**Records shown**
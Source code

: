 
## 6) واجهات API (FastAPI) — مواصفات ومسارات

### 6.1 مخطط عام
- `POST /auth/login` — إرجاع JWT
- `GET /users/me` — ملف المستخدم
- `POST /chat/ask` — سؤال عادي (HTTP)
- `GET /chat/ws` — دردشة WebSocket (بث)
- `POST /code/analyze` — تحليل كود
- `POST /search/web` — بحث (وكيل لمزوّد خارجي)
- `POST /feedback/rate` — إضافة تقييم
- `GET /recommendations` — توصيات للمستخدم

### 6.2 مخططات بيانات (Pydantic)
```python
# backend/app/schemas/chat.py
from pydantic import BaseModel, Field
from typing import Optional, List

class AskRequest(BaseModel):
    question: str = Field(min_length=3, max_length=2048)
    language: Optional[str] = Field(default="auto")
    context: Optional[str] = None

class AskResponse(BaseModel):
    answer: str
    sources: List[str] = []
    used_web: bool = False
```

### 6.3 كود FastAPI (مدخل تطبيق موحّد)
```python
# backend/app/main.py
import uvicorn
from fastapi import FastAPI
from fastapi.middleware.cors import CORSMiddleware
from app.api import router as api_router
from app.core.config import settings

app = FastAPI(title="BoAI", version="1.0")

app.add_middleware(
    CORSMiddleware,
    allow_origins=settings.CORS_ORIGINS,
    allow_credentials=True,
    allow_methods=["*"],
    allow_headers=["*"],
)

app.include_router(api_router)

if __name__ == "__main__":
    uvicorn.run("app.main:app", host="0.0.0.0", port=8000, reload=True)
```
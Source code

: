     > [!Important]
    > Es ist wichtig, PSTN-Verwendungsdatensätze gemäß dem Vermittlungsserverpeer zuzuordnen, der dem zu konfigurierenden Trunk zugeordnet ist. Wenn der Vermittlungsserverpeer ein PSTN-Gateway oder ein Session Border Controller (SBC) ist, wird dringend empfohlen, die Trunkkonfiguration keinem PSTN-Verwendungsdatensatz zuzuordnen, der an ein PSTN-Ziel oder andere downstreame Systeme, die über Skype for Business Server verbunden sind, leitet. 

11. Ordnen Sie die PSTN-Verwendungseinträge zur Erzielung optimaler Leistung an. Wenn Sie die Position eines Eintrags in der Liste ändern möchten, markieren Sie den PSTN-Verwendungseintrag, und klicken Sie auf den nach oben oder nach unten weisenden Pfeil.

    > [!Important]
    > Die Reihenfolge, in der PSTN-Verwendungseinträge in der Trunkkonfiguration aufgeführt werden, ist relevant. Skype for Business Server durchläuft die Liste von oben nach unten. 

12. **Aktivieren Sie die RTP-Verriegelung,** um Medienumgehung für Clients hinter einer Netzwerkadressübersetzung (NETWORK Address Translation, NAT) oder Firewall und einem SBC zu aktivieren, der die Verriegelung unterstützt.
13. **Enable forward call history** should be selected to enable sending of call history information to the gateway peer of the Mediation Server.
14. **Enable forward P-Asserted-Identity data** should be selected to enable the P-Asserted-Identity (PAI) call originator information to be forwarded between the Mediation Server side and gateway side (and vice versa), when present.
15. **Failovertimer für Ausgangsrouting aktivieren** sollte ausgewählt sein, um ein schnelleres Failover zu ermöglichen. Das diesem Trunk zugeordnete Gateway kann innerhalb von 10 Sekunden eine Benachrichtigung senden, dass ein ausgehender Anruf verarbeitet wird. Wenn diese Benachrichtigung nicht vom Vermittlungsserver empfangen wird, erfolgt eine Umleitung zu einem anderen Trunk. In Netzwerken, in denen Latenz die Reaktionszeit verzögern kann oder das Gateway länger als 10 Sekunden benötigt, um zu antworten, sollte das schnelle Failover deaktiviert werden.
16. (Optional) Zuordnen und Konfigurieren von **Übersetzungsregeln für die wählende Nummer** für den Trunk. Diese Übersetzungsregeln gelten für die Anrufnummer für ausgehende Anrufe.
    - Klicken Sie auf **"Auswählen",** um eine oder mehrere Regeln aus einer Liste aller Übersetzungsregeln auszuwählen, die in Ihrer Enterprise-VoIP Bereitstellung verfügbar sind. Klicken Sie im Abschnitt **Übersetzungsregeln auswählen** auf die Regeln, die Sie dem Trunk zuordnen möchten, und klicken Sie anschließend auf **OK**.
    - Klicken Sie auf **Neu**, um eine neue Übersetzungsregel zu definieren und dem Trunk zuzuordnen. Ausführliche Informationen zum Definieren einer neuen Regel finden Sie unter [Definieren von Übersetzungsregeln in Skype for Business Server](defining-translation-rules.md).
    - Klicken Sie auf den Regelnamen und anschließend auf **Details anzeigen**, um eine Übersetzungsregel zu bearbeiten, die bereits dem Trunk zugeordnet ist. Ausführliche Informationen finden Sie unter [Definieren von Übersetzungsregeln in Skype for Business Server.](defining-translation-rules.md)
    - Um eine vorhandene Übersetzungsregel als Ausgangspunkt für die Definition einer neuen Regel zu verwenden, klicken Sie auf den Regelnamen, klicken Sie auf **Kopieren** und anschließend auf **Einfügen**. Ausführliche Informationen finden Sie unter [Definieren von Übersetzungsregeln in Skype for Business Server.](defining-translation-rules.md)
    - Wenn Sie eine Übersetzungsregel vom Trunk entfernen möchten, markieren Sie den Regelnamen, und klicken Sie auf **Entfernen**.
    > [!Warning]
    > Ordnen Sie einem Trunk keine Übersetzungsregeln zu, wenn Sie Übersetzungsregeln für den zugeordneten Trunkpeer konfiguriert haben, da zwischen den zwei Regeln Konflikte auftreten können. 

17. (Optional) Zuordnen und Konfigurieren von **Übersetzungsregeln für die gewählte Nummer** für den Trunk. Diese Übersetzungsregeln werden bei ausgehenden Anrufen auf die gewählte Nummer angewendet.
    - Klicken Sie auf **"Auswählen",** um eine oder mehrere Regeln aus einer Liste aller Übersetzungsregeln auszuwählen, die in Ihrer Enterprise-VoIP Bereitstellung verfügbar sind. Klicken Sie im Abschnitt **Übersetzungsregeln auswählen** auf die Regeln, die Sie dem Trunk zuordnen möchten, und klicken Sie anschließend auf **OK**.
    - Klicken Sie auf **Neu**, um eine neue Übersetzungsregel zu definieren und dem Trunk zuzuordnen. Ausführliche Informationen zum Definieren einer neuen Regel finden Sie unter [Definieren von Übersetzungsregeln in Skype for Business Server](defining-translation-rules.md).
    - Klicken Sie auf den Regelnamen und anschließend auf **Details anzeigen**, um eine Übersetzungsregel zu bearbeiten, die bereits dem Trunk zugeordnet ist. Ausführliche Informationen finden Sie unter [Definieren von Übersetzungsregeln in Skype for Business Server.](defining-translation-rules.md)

**Required work**
Copy exactly the stretch of data above from the line with "- Wenn Sie eine" through the line with "Konflikte auftreten können.", and omit all other lines.

**Result for this task**
    - Wenn Sie eine Übersetzungsregel vom Trunk entfernen möchten, markieren Sie den Regelnamen, und klicken Sie auf **Entfernen**.
    > [!Warning]
    > Ordnen Sie einem Trunk keine Übersetzungsregeln zu, wenn Sie Übersetzungsregeln für den zugeordneten Trunkpeer konfiguriert haben, da zwischen den zwei Regeln Konflikte auftreten können. 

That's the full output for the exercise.